Speaking at the Royal United Services Institute (RUSI) in London, Fleming is expected to say Russian president Vladimir Putin’s decision making has been “flawed” ever since he failed to seize the capital Kyiv back in February.
“It’s a high-stakes strategy that is leading to strategic errors in judgement.”
He will also point out that all of Russia’s attempts to infiltrate Ukraine over seven months have been undone in just a matter of weeks.
“Their gains are being reversed. The costs to Russia – in people and equipment are staggering.
“We know – and Russian commanders on the ground know – that their supplies and munitions are running out.
“Russia’s forces are exhausted.”
Fleming will also note that the partial mobilisation of Russian reserves (announced in September) will not necessarily strengthen its armed forces.
“The use of prisoners to reinforce and now the mobilisation of tens of thousands of inexperienced conscripts, speaks of a desperate situation.”
Fleming will reference the mass exodus of Russians leaving their home country to escape being drafted into the war effort, too. He will point out that civilians will know they can no longer travel, will have restricted access to modern technology and external influences.

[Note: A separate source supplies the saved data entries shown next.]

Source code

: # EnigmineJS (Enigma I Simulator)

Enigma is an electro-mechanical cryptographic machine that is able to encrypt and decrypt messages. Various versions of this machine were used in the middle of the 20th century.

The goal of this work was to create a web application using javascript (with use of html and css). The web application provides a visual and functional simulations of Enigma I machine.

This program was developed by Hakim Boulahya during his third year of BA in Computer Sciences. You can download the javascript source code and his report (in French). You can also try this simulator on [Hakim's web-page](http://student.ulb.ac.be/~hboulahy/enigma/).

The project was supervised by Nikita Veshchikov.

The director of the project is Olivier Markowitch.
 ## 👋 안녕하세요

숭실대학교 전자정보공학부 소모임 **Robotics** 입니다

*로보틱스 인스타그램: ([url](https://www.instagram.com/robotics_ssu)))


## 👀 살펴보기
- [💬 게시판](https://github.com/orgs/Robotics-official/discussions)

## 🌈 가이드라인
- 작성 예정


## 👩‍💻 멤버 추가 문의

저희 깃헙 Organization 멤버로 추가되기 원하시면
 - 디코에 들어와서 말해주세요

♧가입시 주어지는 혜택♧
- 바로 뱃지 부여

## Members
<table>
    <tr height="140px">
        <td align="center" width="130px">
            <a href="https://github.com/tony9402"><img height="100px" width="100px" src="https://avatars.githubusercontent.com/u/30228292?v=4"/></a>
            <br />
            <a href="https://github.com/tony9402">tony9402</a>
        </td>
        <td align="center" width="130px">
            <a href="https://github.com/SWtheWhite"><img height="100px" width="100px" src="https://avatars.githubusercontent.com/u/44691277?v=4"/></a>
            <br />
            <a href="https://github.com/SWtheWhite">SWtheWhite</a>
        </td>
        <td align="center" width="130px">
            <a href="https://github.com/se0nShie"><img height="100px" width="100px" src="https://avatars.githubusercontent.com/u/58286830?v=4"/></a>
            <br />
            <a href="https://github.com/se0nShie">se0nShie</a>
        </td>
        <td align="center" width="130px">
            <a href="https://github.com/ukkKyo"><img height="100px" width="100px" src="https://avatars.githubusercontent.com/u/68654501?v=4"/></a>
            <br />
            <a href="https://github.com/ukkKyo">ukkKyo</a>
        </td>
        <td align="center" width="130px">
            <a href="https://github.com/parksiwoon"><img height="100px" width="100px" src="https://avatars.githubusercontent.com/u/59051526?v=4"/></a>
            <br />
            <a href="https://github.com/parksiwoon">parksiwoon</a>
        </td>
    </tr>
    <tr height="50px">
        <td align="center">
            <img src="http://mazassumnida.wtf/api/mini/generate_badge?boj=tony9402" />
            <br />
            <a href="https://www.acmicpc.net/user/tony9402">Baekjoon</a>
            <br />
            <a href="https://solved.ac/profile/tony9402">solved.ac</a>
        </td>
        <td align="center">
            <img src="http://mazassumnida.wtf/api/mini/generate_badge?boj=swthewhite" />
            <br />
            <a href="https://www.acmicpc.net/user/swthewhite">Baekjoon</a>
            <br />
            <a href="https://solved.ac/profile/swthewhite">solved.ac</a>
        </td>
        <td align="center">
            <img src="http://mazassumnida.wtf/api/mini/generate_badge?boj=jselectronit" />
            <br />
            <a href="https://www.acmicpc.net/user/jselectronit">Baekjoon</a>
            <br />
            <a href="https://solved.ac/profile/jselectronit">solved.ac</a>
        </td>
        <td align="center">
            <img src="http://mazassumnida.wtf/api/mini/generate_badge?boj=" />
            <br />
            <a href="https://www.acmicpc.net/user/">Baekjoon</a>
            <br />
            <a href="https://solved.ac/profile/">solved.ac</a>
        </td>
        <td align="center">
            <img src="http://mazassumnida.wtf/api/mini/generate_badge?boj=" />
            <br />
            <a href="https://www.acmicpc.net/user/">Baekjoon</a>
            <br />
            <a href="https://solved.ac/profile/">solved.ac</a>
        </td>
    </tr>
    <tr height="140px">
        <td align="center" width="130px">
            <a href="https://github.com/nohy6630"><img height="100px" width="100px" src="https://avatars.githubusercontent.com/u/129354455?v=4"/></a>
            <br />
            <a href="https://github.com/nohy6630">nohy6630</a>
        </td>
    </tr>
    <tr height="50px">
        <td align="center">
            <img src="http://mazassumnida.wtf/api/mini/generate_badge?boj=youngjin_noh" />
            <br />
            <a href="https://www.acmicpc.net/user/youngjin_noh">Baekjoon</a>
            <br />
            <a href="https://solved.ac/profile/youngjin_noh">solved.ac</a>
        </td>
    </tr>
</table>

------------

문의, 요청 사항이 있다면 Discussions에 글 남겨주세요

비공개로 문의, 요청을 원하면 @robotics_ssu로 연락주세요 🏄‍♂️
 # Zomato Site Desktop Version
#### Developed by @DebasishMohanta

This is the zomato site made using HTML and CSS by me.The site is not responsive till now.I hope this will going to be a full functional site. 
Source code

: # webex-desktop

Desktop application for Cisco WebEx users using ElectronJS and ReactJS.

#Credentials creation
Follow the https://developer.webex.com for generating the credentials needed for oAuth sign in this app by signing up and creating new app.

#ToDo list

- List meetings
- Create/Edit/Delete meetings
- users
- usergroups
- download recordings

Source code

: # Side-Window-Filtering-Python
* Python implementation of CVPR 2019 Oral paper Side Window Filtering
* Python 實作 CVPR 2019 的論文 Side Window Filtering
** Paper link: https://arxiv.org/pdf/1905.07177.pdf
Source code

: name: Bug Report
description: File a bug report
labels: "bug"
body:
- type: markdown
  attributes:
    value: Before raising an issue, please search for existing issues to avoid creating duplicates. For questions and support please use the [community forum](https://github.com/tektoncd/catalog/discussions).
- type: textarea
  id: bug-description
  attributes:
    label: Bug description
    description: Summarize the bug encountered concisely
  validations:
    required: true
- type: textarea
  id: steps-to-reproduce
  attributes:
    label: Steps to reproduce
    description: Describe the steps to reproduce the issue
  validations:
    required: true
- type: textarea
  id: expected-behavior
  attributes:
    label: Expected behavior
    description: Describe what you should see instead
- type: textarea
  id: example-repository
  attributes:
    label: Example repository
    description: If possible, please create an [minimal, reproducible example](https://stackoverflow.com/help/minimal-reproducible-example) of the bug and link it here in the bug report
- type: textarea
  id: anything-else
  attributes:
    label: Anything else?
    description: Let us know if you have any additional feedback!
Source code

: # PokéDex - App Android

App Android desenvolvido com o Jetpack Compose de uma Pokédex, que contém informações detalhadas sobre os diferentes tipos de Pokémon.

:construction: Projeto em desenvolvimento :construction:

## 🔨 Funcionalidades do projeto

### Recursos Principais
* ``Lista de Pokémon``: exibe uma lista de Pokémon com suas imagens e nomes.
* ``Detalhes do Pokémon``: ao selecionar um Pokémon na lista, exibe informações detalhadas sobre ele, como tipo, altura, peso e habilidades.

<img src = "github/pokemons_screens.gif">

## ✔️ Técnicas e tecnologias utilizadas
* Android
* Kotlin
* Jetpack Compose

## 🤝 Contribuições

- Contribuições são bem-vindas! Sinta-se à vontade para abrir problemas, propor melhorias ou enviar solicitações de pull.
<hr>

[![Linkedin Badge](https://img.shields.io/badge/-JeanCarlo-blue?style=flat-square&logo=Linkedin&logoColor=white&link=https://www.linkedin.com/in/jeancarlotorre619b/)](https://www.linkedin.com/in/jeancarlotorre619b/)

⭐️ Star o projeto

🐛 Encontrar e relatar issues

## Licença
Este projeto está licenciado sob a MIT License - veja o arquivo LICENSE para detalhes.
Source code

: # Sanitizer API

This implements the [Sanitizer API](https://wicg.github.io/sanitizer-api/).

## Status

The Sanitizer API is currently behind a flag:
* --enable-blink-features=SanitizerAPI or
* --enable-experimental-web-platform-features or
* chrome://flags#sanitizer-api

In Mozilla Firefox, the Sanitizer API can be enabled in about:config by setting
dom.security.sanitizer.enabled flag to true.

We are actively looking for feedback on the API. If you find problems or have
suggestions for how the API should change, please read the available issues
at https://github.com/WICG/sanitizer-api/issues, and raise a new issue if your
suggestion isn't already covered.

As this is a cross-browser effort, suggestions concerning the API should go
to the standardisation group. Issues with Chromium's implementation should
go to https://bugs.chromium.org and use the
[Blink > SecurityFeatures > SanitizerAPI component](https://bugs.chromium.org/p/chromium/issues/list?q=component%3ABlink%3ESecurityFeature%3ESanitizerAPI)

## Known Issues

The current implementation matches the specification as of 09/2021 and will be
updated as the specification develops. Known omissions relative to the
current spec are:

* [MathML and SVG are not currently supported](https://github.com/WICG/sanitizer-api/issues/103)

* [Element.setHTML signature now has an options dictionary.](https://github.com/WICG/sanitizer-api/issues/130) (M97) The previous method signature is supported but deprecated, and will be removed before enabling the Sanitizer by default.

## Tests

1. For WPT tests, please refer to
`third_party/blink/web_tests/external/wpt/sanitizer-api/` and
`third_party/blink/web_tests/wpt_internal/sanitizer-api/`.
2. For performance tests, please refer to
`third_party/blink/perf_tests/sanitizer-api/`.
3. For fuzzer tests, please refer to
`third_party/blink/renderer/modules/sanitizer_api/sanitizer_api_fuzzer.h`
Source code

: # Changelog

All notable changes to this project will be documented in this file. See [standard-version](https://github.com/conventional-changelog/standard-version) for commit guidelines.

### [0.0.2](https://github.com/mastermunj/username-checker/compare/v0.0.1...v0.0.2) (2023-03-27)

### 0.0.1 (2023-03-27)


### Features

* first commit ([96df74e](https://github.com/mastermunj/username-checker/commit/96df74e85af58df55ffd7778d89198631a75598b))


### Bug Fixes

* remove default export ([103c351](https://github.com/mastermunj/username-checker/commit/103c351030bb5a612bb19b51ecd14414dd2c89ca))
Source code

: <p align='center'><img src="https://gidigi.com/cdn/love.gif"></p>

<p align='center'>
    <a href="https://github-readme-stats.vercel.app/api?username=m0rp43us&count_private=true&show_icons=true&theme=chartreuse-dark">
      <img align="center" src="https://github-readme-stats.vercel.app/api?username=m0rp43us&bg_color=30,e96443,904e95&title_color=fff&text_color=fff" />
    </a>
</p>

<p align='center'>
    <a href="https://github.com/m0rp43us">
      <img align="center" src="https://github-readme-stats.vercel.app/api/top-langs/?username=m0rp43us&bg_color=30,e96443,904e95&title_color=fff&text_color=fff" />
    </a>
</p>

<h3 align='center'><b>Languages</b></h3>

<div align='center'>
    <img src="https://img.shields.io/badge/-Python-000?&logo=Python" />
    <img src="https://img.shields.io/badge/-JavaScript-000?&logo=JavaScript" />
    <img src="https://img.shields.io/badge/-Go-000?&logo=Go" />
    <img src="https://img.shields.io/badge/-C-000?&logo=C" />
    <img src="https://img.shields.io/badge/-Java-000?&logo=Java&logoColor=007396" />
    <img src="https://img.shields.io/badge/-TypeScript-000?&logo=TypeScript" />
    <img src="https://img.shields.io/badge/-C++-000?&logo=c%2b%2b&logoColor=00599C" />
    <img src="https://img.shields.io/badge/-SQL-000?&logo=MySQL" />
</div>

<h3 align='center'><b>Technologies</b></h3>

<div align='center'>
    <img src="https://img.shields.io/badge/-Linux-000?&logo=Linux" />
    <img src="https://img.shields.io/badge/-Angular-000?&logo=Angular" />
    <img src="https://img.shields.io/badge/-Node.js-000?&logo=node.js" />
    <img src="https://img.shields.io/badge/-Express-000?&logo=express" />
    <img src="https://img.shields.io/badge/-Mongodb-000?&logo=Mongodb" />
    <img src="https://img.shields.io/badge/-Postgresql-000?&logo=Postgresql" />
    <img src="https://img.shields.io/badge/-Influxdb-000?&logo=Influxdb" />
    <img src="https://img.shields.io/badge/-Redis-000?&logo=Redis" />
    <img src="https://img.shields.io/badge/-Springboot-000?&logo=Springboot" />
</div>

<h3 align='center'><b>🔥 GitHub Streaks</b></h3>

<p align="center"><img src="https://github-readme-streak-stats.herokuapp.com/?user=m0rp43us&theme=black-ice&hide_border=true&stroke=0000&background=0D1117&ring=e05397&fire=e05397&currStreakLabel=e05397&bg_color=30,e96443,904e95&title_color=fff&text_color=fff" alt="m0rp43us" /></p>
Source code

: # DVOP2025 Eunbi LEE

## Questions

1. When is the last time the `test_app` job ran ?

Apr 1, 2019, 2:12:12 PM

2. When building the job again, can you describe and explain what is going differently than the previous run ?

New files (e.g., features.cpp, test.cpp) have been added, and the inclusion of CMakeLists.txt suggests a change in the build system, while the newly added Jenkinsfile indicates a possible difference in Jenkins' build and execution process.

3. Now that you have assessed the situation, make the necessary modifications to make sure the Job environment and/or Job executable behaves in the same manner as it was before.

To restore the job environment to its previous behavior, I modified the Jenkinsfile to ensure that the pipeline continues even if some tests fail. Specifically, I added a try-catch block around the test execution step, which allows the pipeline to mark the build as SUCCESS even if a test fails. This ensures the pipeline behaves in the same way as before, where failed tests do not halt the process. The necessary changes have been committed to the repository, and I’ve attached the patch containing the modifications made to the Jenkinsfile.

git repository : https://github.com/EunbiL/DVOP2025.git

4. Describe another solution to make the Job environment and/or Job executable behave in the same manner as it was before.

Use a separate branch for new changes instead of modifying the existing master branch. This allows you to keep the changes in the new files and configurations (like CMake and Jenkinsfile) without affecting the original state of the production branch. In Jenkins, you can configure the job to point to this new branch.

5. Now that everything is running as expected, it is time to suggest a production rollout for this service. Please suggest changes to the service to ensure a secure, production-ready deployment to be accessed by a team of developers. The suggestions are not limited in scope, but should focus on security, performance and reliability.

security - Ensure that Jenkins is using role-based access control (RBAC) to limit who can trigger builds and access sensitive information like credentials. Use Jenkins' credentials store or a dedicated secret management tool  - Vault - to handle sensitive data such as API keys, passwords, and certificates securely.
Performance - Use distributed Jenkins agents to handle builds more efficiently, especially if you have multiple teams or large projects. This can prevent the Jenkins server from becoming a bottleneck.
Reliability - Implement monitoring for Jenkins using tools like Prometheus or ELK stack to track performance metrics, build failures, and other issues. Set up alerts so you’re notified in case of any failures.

“And they are feeling the extent of the dreadful human cost of his [Putin’s] war of choice,” he is expected to explain.
Messy chain of command
The Ministry of Defence shared a similar take on Russia’s success in its daily Twitter update on the war – although it pinpointed another reason for its struggles.
It explained: “For much of its operation, Russia has likely lacked a single empowered field commander.”
The MoD added that a previous general (Alexandr Dvornikov) is believed to have held the top role between April and August this year, but “it is unclear whether he was able to effectively exercise control over the often disparate and competing groups of forces”.
The newly-appointed general, Sergei Surovikin, is seen as an increased effort from “the Russian national security community to improve the delivery of the operation”.
The MoD continued: “He will have to contest with an increasingly factional Russian MoD which is poorly resources to achieve the political objectives it has been set in Ukraine.”
But, the war is still far from over
Putin is clearly upping his aggression as his efforts on the frontline flounder, meaning the Ukrainian public are likely to suffer.
The UN believes a total of 6,221 Ukrainian civilians have already been killed since Putin invaded in February, and 9,371 injured.
And there are Putin’s ongoing nuclear threats hanging over the war, even though few pundits believe he will actually go ahead with it.
Fleming is also set to warn his audience that the Chinese Communist Party is”learning the lessons” from the Russia’s war in Ukraine.
He will point out that China, after seeing how Moscow has been impacted by Western sanctions since invading Ukraine, could try to protect itself from any similar backlash.
Beijing is believed to be considering a potential invasion of its neighbour Taiwan.
Fleming will claim Beijing could use digital currencies to track transactions, and to protect its economy from the sanctions Moscow is currently facing.